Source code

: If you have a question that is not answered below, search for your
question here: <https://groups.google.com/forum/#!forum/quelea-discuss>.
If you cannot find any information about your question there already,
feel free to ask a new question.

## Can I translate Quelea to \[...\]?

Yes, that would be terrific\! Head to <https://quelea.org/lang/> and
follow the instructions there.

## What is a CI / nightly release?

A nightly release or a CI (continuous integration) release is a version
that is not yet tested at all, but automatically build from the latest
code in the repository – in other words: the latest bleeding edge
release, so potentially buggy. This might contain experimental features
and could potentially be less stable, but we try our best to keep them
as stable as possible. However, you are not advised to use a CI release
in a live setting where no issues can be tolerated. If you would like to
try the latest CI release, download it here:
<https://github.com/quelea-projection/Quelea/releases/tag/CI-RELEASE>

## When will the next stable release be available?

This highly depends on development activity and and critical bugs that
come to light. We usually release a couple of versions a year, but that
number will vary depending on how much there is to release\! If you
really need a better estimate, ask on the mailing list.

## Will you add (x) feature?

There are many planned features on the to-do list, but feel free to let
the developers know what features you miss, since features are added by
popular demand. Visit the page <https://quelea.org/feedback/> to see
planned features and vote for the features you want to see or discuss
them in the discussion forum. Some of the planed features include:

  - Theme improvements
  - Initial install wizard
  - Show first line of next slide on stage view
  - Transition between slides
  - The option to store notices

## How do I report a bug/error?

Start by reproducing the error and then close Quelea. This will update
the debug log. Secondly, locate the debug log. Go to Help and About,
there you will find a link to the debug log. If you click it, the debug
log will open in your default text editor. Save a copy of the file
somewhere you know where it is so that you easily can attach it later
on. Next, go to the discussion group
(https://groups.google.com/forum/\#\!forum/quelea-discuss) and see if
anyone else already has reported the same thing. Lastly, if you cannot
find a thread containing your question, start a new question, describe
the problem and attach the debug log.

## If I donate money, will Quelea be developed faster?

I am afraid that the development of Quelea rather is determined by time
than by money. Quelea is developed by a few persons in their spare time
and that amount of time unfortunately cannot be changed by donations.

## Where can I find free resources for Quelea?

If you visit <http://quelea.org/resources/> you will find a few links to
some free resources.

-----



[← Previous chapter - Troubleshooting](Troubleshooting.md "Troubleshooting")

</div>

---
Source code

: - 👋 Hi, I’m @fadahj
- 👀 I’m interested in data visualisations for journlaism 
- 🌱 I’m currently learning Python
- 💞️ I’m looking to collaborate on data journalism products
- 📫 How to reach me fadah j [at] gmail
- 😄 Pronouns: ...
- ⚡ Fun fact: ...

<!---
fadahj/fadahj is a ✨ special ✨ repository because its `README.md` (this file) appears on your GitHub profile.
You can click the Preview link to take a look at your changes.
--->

○ ○ ○ ○ ○ ○ ○

What you are asked to do
Working from the entries above, return all lines that contain "nightly".

Reply to the task
## What is a CI / nightly release?
A nightly release or a CI (continuous integration) release is a version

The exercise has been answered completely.